Programming languages

Published 2019-10-31 on A Heroic Pixel

Programming languages are weird, without exception. Each language is odd in its own way, but all languages can quite easily be categorized. C is “low-level” and a “systems language,” C++ is “high-level” and full of “meta-programming” and “zero-overhead abstractions”, JavaScript is “garbage collected”, “interpeted”, and so on.

Once in a while, I like to try new languages and see if their particular bundle of oddities has any appeal to me. This is largely rooted in the fact that two of the first languages I learned were JavaScript and C++. I didn’t really have many plans in mind - I was, I believe, around ten years old at the time. I was fascinated at how a bunch of tiny physical objects could work together to produce games, the internet, word processors, and everything else I loved to play around with at the time. My biggest dream was to fully understand how it all worked. How does moving a weird plastic box we call a “mouse” cause a pointer to move on a screen? How does it know when I’m clicking? How can amazing 3D worlds be rendered on tiny handheld screens?

In that regards, I deeply regret starting with C++ and JavaScript. I don’t like to get involved in the “language wars;” I think they’re juvenile and pointless. That said, languages tend to have different strengths and weaknesses. Javascript is easy to learn, which is why it was quickly recommended to me. That said, both JS and C++ are nearly impossible to master, for a number of reasons. C++’s templates alone would require a very long amount of time to even come close to fully understanding. JS has a lot of “features” that are often affectionately referred to as wat.

js> 1 + "1"
"11"
js> 1 - "1"
0

While many of these were deliberate decisions which make sense in context, there are still many “footguns” present throughout these languages. The irony is, JS was designed to be completely accessible to newcomers to programming, and yet many of the features that are meant to make life easier just make things more difficult.

After learning JS, I eventually moved elsewhere. Processing.org, a “language” built over Java and meant more for artists than engineers, was one of the next languages I learned. It introduced me to concepts like OOP and inheritance, and got me further interested in the underlying mechanisms. How did functions like rect actually draw to the screen? How does the computer turn words like class and interface and extends and turn that into a program? That search for understanding brought me to C++.

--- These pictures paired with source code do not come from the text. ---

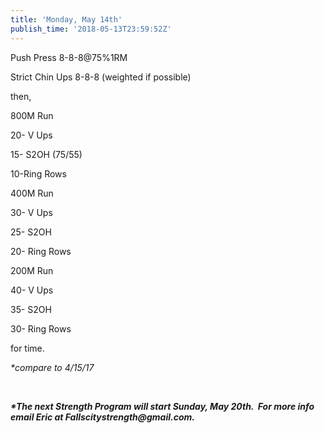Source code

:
 ```yaml
---
title: 'Monday, May 14th'
publish_time: '2018-05-13T23:59:52Z'
---
```


Push Press 8-8-8\@75%1RM

Strict Chin Ups 8-8-8 (weighted if possible)

then,

800M Run

20- V Ups

15- S2OH (75/55)

10-Ring Rows

400M Run

30- V Ups

25- S2OH

20- Ring Rows

200M Run

40- V Ups

35- S2OH

30- Ring Rows

for time.

*\*compare to 4/15/17*

 

***\*The next Strength Program will start Sunday, May 20th.  For more
info email Eric at Fallscitystrength\@gmail.com.***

C++ was next, and became the language I used the most for at least three or four years (I’m a tad ashamed to admit I even tried writing an x86 kernel in C++ at one point). Now, I haven’t used C++ in a serious project in approximately half a year. That was when I first tried to really use C (in spite of the people who insisted there was no point and that I should just stick to using C++ when I first got curious). Since then, I’ve actually completely rewritten some of my projects to use C instead for a number of reasons (which are worthy of their own complete post). I honestly don’t expect to choose C++ over C for any project again. C99 has proven itself to be much more useful for my general projects.

Over the past eight years, I’ve learned a number of languages. I’ve dabbled with C++, PHP, Java/Processing, Lua, JavaScript/Node.JS, C, variants of BASIC (don’t ask), Assembly (Z80, x86/x64 Intel and AT&T variants, 6502), and more that I’m probably forgetting. This isn’t me bragging; I definitely haven’t mastered most of these languages, and some of them I never plan to (if I never touch JS or PHP again, it’ll be too soon). Some of them I still play around with (Java), some I use on a regular basic (C, Lua, Assembly).

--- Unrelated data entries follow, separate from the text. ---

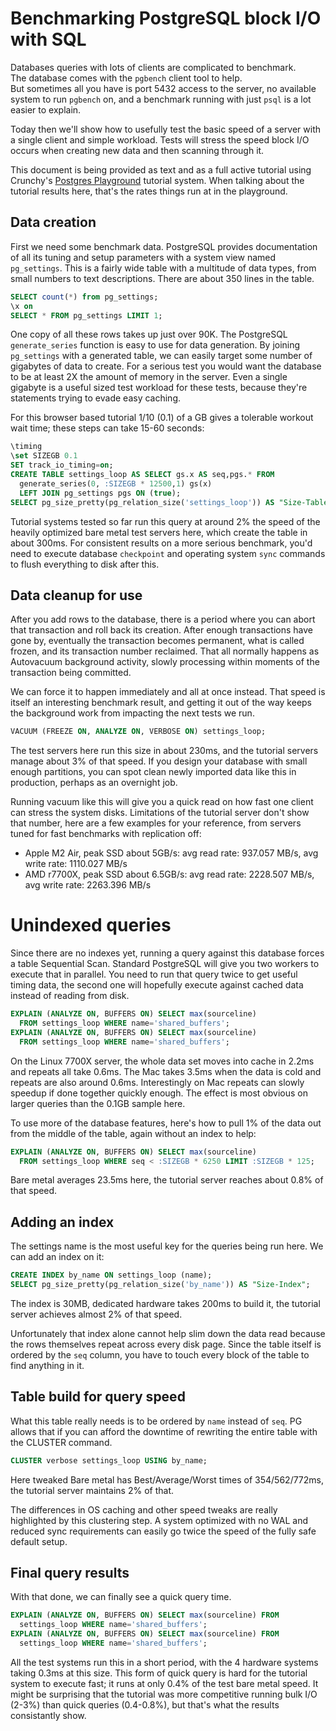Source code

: # Benchmarking PostgreSQL block I/O with SQL

Databases queries with lots of clients are complicated to benchmark.  
The database comes with the `pgbench` client tool to help.  
But sometimes all you have is port 5432 access to the server,
no available system to run `pgbench` on, and a benchmark running with
just ``psql`` is a lot easier to explain.

Today then we'll show how to usefully test the basic speed of a server
with a single client and simple workload.  Tests will stress the speed
block I/O occurs when creating new data and then scanning through it.

This document is being provided as text and as a full active tutorial
using Crunchy's [Postgres Playground](https://www.crunchydata.com/developers/playground) tutorial system.  When talking about the tutorial results here, that's the rates things run at in the playground.

## Data creation

First we need some benchmark data.  PostgreSQL provides documentation of all
its tuning and setup parameters with a system view named `pg_settings`.
This is a fairly wide table with a multitude of data types, from small
numbers to text descriptions.  There are about 350 lines in the table.

```sql
SELECT count(*) from pg_settings;
\x on
SELECT * FROM pg_settings LIMIT 1;
```

One copy of all these rows takes up just over 90K.  The PostgreSQL
`generate_series` function is easy to use for data generation.  By joining
`pg_settings` with a generated table, we can easily target some number of
gigabytes of data to create.  For a serious test you would want the database
to be at least 2X the amount of memory in the server.  Even a single
gigabyte is a useful sized test workload for these tests, because they're
statements trying to evade easy caching.

For this browser based tutorial 1/10 (0.1) of a GB gives a
tolerable workout wait time; these steps can take 15-60 seconds:

```sql
\timing
\set SIZEGB 0.1
SET track_io_timing=on;
CREATE TABLE settings_loop AS SELECT gs.x AS seq,pgs.* FROM
  generate_series(0, :SIZEGB * 12500,1) gs(x)
  LEFT JOIN pg_settings pgs ON (true);
SELECT pg_size_pretty(pg_relation_size('settings_loop')) AS "Size-Table";
```

Tutorial systems tested so far run this query at around 2% the speed of the
heavily optimized bare metal test servers here, which create the table in
about 300ms.  For consistent results on a more serious benchmark, you'd
need to execute database `checkpoint` and operating system `sync` commands
to flush everything to disk after this.

## Data cleanup for use

After you add rows to the database, there is a period where you can abort
that transaction and roll back its creation.  After enough transactions have
gone by, eventually the transaction becomes permanent, what is called frozen,
and its transaction number reclaimed.  That all normally happens as Autovacuum 
background activity, slowly processing within moments of the transaction being
committed.

We can force it to happen immediately and all at once instead.  That speed
is itself an interesting benchmark result, and getting it out of the way
keeps the background work from impacting the next tests we run.

```sql
VACUUM (FREEZE ON, ANALYZE ON, VERBOSE ON) settings_loop;
```

The test servers here run this size in about 230ms, and the tutorial servers
manage about 3% of that speed.  If you design your database with small enough
	partitions, you can spot clean newly imported data like this in production,
perhaps as an overnight job.

Running vacuum like this will give you a quick read on how fast one client
can stress the system disks.  Limitations of the tutorial server don't show
that number, here are a few examples for your reference, from servers tuned
for fast benchmarks with replication off:

* Apple M2 Air, peak SSD about 5GB/s:  avg read rate:  937.057 MB/s, avg write rate: 1110.027 MB/s
* AMD r7700X, peak SSD about 6.5GB/s:  avg read rate: 2228.507 MB/s, avg write rate: 2263.396 MB/s

# Unindexed queries

Since there are no indexes yet, running a query against this database forces
a table Sequential Scan.  Standard PostgreSQL will give you two workers to
execute that in parallel.  You need to run that query twice to get useful
timing data, the second one will hopefully execute against cached data instead
of reading from disk.

```sql
EXPLAIN (ANALYZE ON, BUFFERS ON) SELECT max(sourceline) 
  FROM settings_loop WHERE name='shared_buffers';
EXPLAIN (ANALYZE ON, BUFFERS ON) SELECT max(sourceline)
  FROM settings_loop WHERE name='shared_buffers';
```

On the Linux 7700X server, the whole data set moves into cache in 2.2ms and
repeats all take 0.6ms.  The Mac takes 3.5ms when the data is cold and
repeats are also around 0.6ms.  Interestingly on Mac repeats can slowly
speedup if done together quickly enough.  The effect is most obvious on larger
queries than the 0.1GB sample here.

To use more of the database features, here's how to pull 1% of the data
out from the middle of the table, again without an index to help:

```sql
EXPLAIN (ANALYZE ON, BUFFERS ON) SELECT max(sourceline)
  FROM settings_loop WHERE seq < :SIZEGB * 6250 LIMIT :SIZEGB * 125;
```

Bare metal averages 23.5ms here, the tutorial server reaches about 0.8% of that speed.

## Adding an index

The settings name is the most useful key for the queries being run here.
We can add an index on it:

```sql
CREATE INDEX by_name ON settings_loop (name);
SELECT pg_size_pretty(pg_relation_size('by_name')) AS "Size-Index";
```
The index is 30MB, dedicated hardware takes 200ms to build it,
the tutorial server achieves almost 2% of that speed.

Unfortunately that index alone cannot help slim down the data read because
the rows themselves repeat across every disk page.  Since the table itself
is ordered by the `seq` column, you have to touch every block of the table
to find anything in it.

## Table build for query speed

What this table really needs is to be ordered by `name` instead of `seq`.
PG allows that if you can afford the downtime of rewriting the entire table
with the CLUSTER command.

```sql
CLUSTER verbose settings_loop USING by_name;
```

Here tweaked Bare metal has Best/Average/Worst times of 354/562/772ms,
the tutorial server maintains 2% of that.

The differences in OS caching and other speed tweaks are really highlighted
by this clustering step.  A system optimized with no WAL and reduced sync
requirements can easily go twice the speed of the fully safe default setup.

## Final query results

With that done, we can finally see a quick query time.

```sql
EXPLAIN (ANALYZE ON, BUFFERS ON) SELECT max(sourceline) FROM
  settings_loop WHERE name='shared_buffers';
EXPLAIN (ANALYZE ON, BUFFERS ON) SELECT max(sourceline) FROM
  settings_loop WHERE name='shared_buffers';
```

All the test systems run this in a short period, with the 4 hardware
systems taking 0.3ms at this size.  This form of quick query is hard for
the tutorial system to execute fast; it runs at only 0.4% of the test bare
metal speed.  It might be surprising that the tutorial was more competitive
running bulk I/O (2-3%) than quick queries (0.4-0.8%), but that's what the
results consistantly show.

The reason I bring this up is to explain why I make sure to try a new language every now and then. Learning new languages has helped me get better at using the languages I already know, and has helped me further my understanding of the underlying concepts. Last year, I touched Python for the first time while doing some work on the KnightOS SDK. Despite having no preexisting knowledge of the language, I was able to quickly figure out the syntax and finish the task.

Recently, I decided to try the Zig programming language. I’d been meaning to try another language for about a month or two, and was considering Rust or Go when I stumbled upon Zig. I don’t entirely remember who directed me towards it, but to whoever it was, thank you!

Zig is one of those ambitious languages that seeks to compete against C, instead of being written in it. At the moment, its compiler is written in C++, but the self-hosting compiler is under development, and the ultimate goal is to maintain the C++ compiler only as much as is needed to build the stage2 compiler.

I first tried Zig with low expectations. I mean, it was trying to compete against C. I honestly didn’t expect to play around with it for more than a day or two. Now, it’s a week later, and I’ve started working on a kernel in Zig, which I intend to continue working on for at least the next few months. I’m honestly planning on getting involved with the language itself when I get a chance.

The thing is, Zig is not what I expected. It falls into a number of categories - it’s a “simple,” “low-level” “systems language” with a “C-like syntax” and “manual memory management” However, it also falls into completely opposing categories: it’s a “high-level” with “runtime protections” against “detectable illegal behavior” (what C calls “undefined behavior” - the name is used to indicate that the behavior is defined: without the equivalent of -O3, it’s a runtime panic); it’s “strongly typed” with “compile time reflection” and general “compile time code execution” (the single most powerful compile time functionality I’ve ever seen, and that includes C++’s metaprogramming).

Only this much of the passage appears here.